David is a person with a life-long reputation for reducing complex forces into “bite-sized parts” that generally all of us can get our heads around. What follows is evidence of that skill set focused on some highly recognizable topics.
- Vision is (for all intents and purposes) the act or power of imagination. In large part, the primary responsibility of a CEO is to create a hypothetical (and hopefully desirable) future state, then get people within the organization to both “see it” and embrace it, in active acknowledgement of the risks that could impede or derail its successful pursuit. Vision is a leader-driven thing that intentionally both introduces and drives change
- Strategy is a plan or a policy designed to put vision into action. Good strategy is simple strategy. Little is left open for interpretation. It’s simple. It’s practical. It’s understandable. Everybody in your organization might not pass a pop quiz when asked to recite company strategy from memory, but everybody should be able to tell you what it means and how it guides their day-to-day priorities when asked to “connect those dots”

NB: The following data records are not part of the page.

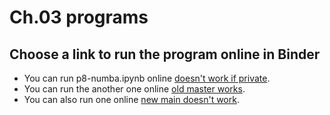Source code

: # Ch.03 programs
## Choose a link to run the program online in Binder
- You can run p8-numba.ipynb online [doesn't work if private](https://mybinder.org/v2/gh/com-py/intro/main?urlpath=tree/ch03/p8-numba.ipynb).
- You can run the another one online [old master works](https://mybinder.org/v2/gh/com-py/compy/master?urlpath=tree/ch01/Program_1.1_motion.ipynb).
- You can also run one online [new main doesn't work](https://mybinder.org/v2/gh/com-py/compy/main?urlpath=tree/ch01/Program_1.1_motion.ipynb).
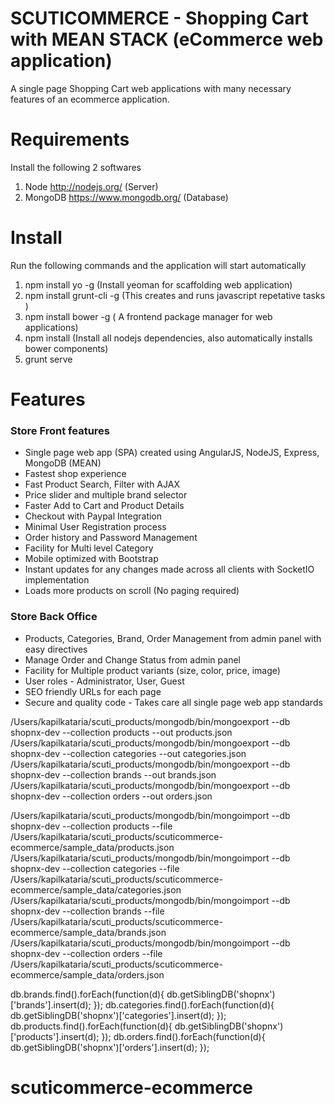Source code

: # SCUTICOMMERCE - Shopping Cart with MEAN STACK (eCommerce web application)
A single page Shopping Cart web applications with many necessary features of an ecommerce application.


# Requirements
Install the following 2 softwares

1.    Node http://nodejs.org/ (Server)
2.    MongoDB https://www.mongodb.org/ (Database)

# Install
Run the following commands and the application will start automatically

1.    npm install yo -g (Install yeoman for scaffolding web application)
2.    npm install grunt-cli -g (This creates and runs javascript repetative tasks )
3.    npm install bower -g ( A frontend package manager for web applications)
4.    npm install (Install all nodejs dependencies, also automatically installs bower components)
5.    grunt serve

# Features
### Store Front features
*  Single page web app (SPA) created using AngularJS, NodeJS, Express, MongoDB (MEAN)
*  Fastest shop experience
*  Fast Product Search, Filter with AJAX
*  Price slider and multiple brand selector
*  Faster Add to Cart and Product Details
*  Checkout with Paypal Integration
*  Minimal User Registration process
*  Order history and Password Management
*  Facility for Multi level Category
*  Mobile optimized with Bootstrap
*  Instant updates for any changes made across all clients with SocketIO implementation
*  Loads more products on scroll (No paging required)

### Store Back Office
*  Products, Categories, Brand, Order Management from admin panel with easy directives
*  Manage Order and Change Status from admin panel
*  Facility for Multiple product variants (size, color, price, image)
*  User roles - Administrator, User, Guest
*  SEO friendly URLs for each page
*  Secure and quality code - Takes care all single page web app standards




/Users/kapilkataria/scuti_products/mongodb/bin/mongoexport --db shopnx-dev --collection products --out products.json
/Users/kapilkataria/scuti_products/mongodb/bin/mongoexport --db shopnx-dev --collection categories --out categories.json
/Users/kapilkataria/scuti_products/mongodb/bin/mongoexport --db shopnx-dev --collection brands --out brands.json
/Users/kapilkataria/scuti_products/mongodb/bin/mongoexport --db shopnx-dev --collection orders --out orders.json


/Users/kapilkataria/scuti_products/mongodb/bin/mongoimport --db shopnx-dev --collection products --file /Users/kapilkataria/scuti_products/scuticommerce-ecommerce/sample_data/products.json
/Users/kapilkataria/scuti_products/mongodb/bin/mongoimport --db shopnx-dev --collection categories --file /Users/kapilkataria/scuti_products/scuticommerce-ecommerce/sample_data/categories.json
/Users/kapilkataria/scuti_products/mongodb/bin/mongoimport --db shopnx-dev --collection brands --file /Users/kapilkataria/scuti_products/scuticommerce-ecommerce/sample_data/brands.json
/Users/kapilkataria/scuti_products/mongodb/bin/mongoimport --db shopnx-dev --collection orders --file /Users/kapilkataria/scuti_products/scuticommerce-ecommerce/sample_data/orders.json

db.brands.find().forEach(function(d){ db.getSiblingDB('shopnx')['brands'].insert(d); });
db.categories.find().forEach(function(d){ db.getSiblingDB('shopnx')['categories'].insert(d); });
db.products.find().forEach(function(d){ db.getSiblingDB('shopnx')['products'].insert(d); });
db.orders.find().forEach(function(d){ db.getSiblingDB('shopnx')['orders'].insert(d); });
# scuticommerce-ecommerce
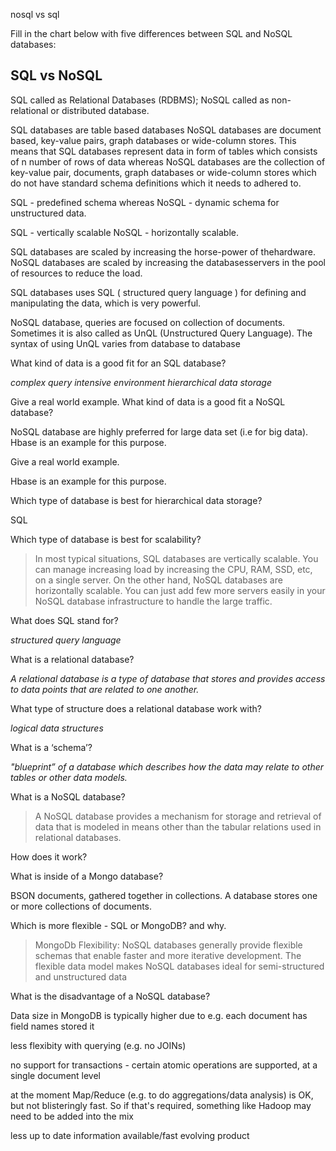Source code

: nosql vs sql

Fill in the chart below with five differences between SQL and NoSQL databases:

## SQL	vs NoSQL
 	 
SQL called as Relational Databases (RDBMS); 
NoSQL  called as non-relational or distributed database.

SQL databases are table based databases
NoSQL databases are document based, key-value pairs, graph databases or wide-column stores. 
This means that SQL databases represent data in form of tables which consists of n number of rows of data whereas NoSQL databases are the collection of key-value pair, documents, graph databases or wide-column stores which do not have standard schema definitions which it needs to adhered to.

SQL - predefined schema whereas 
NoSQL - dynamic schema for unstructured data.

SQL - vertically scalable
NoSQL - horizontally scalable. 
 
SQL databases are scaled by increasing the horse-power of thehardware. NoSQL databases are scaled by increasing the databasesservers in the pool of resources to reduce the load.

SQL databases uses SQL ( structured query language ) for defining and manipulating the data, which is very powerful. 

NoSQL database, queries are focused on collection of documents. Sometimes it is also called as UnQL (Unstructured Query Language). The syntax of using UnQL varies from database to database
 	 
 	 
What kind of data is a good fit for an SQL database?

_complex query intensive environment hierarchical data storage_

Give a real world example.
What kind of data is a good fit a NoSQL database?

NoSQL database are highly preferred for large data set (i.e for big data). Hbase is an example for this purpose.

Give a real world example.

Hbase is an example for this purpose.

Which type of database is best for hierarchical data storage?

SQL

Which type of database is best for scalability?

>In most typical situations, SQL databases are vertically scalable. You can manage increasing load by increasing the CPU, RAM, SSD, etc, on a single server. On the other hand, NoSQL databases are horizontally scalable. You can just add few more servers easily in your NoSQL database infrastructure to handle the large traffic.

What does SQL stand for?

_structured query language_

What is a relational database?

_A relational database is a type of database that stores and provides access to data points that are related to one another._

What type of structure does a relational database work with?

_logical data structures_

What is a ‘schema’?

_"blueprint” of a database which describes how the data may relate to other tables or other data models._

What is a NoSQL database?

>A NoSQL database provides a mechanism for storage and retrieval of data that is modeled in means other than the tabular relations used in relational databases.

How does it work?

What is inside of a Mongo database?

BSON documents, gathered together in collections. A database stores one or more collections of documents.

Which is more flexible - SQL or MongoDB? and why.

>MongoDb
Flexibility: NoSQL databases generally provide flexible schemas that enable faster and more iterative development. The flexible data model makes NoSQL databases ideal for semi-structured and unstructured data

What is the disadvantage of a NoSQL database?

Data size in MongoDB is typically higher due to e.g. each document has field names stored it

less flexibity with querying (e.g. no JOINs)

no support for transactions - certain atomic operations are supported, at a single document level

at the moment Map/Reduce (e.g. to do aggregations/data analysis) is OK, but not blisteringly fast. So if that's required, something like Hadoop may need to be added into the mix

less up to date information available/fast evolving product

- Alignment is the process of orienting actions with strategy and vision. Say you’re walking down the street past a construction site and you see three contractors laying bricks. You ask all three what they are doing. The first one looks at you incredulously and says, “I’m putting mortar on these bricks.” The second one says, “I’m building a wall.” The third one says, “I’m constructing a monument!” Net – net, the more alignment you can generate, the higher the probability that your monument will be erected on time and to specification!
- Training is teaching or helping others to develop relevant skills. In many respects it is the function within the organization that tethers vision and strategy to alignment and execution. In that context, training is a key contributing factor to an organization’s ability to manage performance and manage change
- Performance management is an ongoing process that supports the accomplishment of strategic objectives. Traditionally, this process begins with the formulation of well-constructed performance objectives that support the strategy, culminates with an objective evaluation of each employee’s contributions to the cause (regardless of whether they are “putting mortar on bricks, building a wall, or constructing a monument”) and is dependent upon the abilities of all employees to both give and receive performance feedback
- Change management is a systematic response to emergent circumstance. The risks that are acknowledged in the vision, and seemingly accounted for in the strategy, inevitably produce unsettling and unexpected challenges that can most assuredly impede progress. Training can play a critical role in preparing leaders at all levels within an organization to effectively respond to change in a manner that keeps “the train on the tracks”
- Consider the content of this blog and identify:
- One action you could take to improve your effectiveness at either giving or receiving performance feedback.
- One action you could take to improve your effectiveness in response to unforeseen change.